***** Raw data

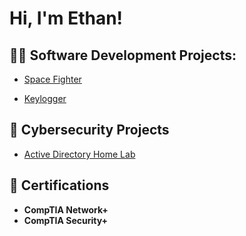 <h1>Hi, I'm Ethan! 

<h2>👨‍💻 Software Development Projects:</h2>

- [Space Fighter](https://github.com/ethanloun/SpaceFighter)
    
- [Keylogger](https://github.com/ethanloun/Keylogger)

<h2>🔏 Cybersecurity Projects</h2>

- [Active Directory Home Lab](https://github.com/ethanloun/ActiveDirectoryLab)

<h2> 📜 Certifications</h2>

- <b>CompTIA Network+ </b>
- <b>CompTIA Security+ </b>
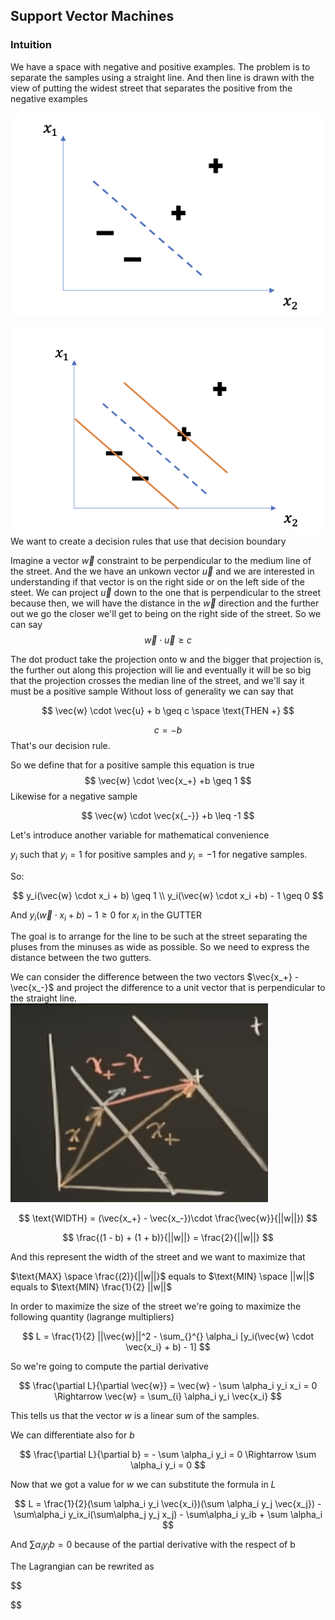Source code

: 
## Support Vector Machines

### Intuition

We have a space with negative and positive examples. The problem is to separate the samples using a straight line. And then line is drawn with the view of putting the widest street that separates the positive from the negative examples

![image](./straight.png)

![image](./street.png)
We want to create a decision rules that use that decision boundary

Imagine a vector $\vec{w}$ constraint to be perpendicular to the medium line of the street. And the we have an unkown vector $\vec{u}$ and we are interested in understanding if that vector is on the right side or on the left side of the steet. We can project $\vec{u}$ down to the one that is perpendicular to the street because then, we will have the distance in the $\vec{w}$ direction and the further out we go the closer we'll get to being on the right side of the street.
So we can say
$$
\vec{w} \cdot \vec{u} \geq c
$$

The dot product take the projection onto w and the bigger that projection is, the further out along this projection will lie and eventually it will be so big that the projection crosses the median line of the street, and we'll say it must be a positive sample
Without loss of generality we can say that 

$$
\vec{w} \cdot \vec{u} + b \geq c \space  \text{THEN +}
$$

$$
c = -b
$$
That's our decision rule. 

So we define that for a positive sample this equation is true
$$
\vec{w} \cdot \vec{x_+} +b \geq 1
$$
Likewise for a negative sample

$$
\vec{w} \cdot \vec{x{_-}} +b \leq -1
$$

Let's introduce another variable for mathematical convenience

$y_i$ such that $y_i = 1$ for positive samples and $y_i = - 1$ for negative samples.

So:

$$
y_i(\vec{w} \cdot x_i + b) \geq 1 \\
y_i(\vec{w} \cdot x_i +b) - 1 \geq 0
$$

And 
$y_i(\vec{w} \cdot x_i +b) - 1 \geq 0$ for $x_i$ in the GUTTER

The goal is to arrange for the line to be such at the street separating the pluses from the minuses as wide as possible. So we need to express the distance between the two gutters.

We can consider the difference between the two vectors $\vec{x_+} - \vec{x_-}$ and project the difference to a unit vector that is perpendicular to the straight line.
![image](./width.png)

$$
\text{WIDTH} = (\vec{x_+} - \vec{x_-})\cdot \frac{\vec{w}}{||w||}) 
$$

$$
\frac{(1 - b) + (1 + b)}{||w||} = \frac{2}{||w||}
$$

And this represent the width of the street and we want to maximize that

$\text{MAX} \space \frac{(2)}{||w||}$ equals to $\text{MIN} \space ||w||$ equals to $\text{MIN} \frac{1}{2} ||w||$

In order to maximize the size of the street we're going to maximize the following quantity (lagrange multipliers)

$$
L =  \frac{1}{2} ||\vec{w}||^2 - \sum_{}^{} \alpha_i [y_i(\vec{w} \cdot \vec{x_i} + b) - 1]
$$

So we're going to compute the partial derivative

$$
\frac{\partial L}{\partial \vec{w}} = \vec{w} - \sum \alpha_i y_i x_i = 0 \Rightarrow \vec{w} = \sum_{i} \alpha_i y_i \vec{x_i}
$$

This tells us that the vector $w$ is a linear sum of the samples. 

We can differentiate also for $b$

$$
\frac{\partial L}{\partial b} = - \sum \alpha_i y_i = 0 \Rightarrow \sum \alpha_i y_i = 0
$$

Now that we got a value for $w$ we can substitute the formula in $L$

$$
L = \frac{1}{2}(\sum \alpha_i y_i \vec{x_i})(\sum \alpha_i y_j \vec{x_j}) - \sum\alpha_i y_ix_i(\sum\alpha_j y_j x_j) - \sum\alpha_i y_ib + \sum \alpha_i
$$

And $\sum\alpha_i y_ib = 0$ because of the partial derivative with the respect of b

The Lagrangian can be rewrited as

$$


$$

**********

• _Work instruction_
All records above must be copied exactly, though the pictures they hold are to be left out.

• _Reply to the exercise_
 <h1>Hi, I'm Ethan! 

<h2>👨‍💻 Software Development Projects:</h2>

- [Space Fighter](https://github.com/ethanloun/SpaceFighter)
    
- [Keylogger](https://github.com/ethanloun/Keylogger)

<h2>🔏 Cybersecurity Projects</h2>

- [Active Directory Home Lab](https://github.com/ethanloun/ActiveDirectoryLab)

<h2> 📜 Certifications</h2>

- <b>CompTIA Network+ </b>
- <b>CompTIA Security+ </b>
Source code

: 
## Support Vector Machines

### Intuition

We have a space with negative and positive examples. The problem is to separate the samples using a straight line. And then line is drawn with the view of putting the widest street that separates the positive from the negative examples

![image](./straight.png)

![image](./street.png)
We want to create a decision rules that use that decision boundary

Imagine a vector $\vec{w}$ constraint to be perpendicular to the medium line of the street. And the we have an unkown vector $\vec{u}$ and we are interested in understanding if that vector is on the right side or on the left side of the steet. We can project $\vec{u}$ down to the one that is perpendicular to the street because then, we will have the distance in the $\vec{w}$ direction and the further out we go the closer we'll get to being on the right side of the street.
So we can say
$$
\vec{w} \cdot \vec{u} \geq c
$$

The dot product take the projection onto w and the bigger that projection is, the further out along this projection will lie and eventually it will be so big that the projection crosses the median line of the street, and we'll say it must be a positive sample
Without loss of generality we can say that 

$$
\vec{w} \cdot \vec{u} + b \geq c \space  \text{THEN +}
$$

$$
c = -b
$$
That's our decision rule. 

So we define that for a positive sample this equation is true
$$
\vec{w} \cdot \vec{x_+} +b \geq 1
$$
Likewise for a negative sample

$$
\vec{w} \cdot \vec{x{_-}} +b \leq -1
$$

Let's introduce another variable for mathematical convenience

$y_i$ such that $y_i = 1$ for positive samples and $y_i = - 1$ for negative samples.

So:

$$
y_i(\vec{w} \cdot x_i + b) \geq 1 \\
y_i(\vec{w} \cdot x_i +b) - 1 \geq 0
$$

And 
$y_i(\vec{w} \cdot x_i +b) - 1 \geq 0$ for $x_i$ in the GUTTER

The goal is to arrange for the line to be such at the street separating the pluses from the minuses as wide as possible. So we need to express the distance between the two gutters.

We can consider the difference between the two vectors $\vec{x_+} - \vec{x_-}$ and project the difference to a unit vector that is perpendicular to the straight line.
![image](./width.png)

$$
\text{WIDTH} = (\vec{x_+} - \vec{x_-})\cdot \frac{\vec{w}}{||w||}) 
$$

$$
\frac{(1 - b) + (1 + b)}{||w||} = \frac{2}{||w||}
$$

And this represent the width of the street and we want to maximize that

$\text{MAX} \space \frac{(2)}{||w||}$ equals to $\text{MIN} \space ||w||$ equals to $\text{MIN} \frac{1}{2} ||w||$

In order to maximize the size of the street we're going to maximize the following quantity (lagrange multipliers)

$$
L =  \frac{1}{2} ||\vec{w}||^2 - \sum_{}^{} \alpha_i [y_i(\vec{w} \cdot \vec{x_i} + b) - 1]
$$

So we're going to compute the partial derivative

$$
\frac{\partial L}{\partial \vec{w}} = \vec{w} - \sum \alpha_i y_i x_i = 0 \Rightarrow \vec{w} = \sum_{i} \alpha_i y_i \vec{x_i}
$$

This tells us that the vector $w$ is a linear sum of the samples. 

We can differentiate also for $b$

$$
\frac{\partial L}{\partial b} = - \sum \alpha_i y_i = 0 \Rightarrow \sum \alpha_i y_i = 0
$$

Now that we got a value for $w$ we can substitute the formula in $L$

$$
L = \frac{1}{2}(\sum \alpha_i y_i \vec{x_i})(\sum \alpha_i y_j \vec{x_j}) - \sum\alpha_i y_ix_i(\sum\alpha_j y_j x_j) - \sum\alpha_i y_ib + \sum \alpha_i
$$

And $\sum\alpha_i y_ib = 0$ because of the partial derivative with the respect of b

The Lagrangian can be rewrited as

$$


$$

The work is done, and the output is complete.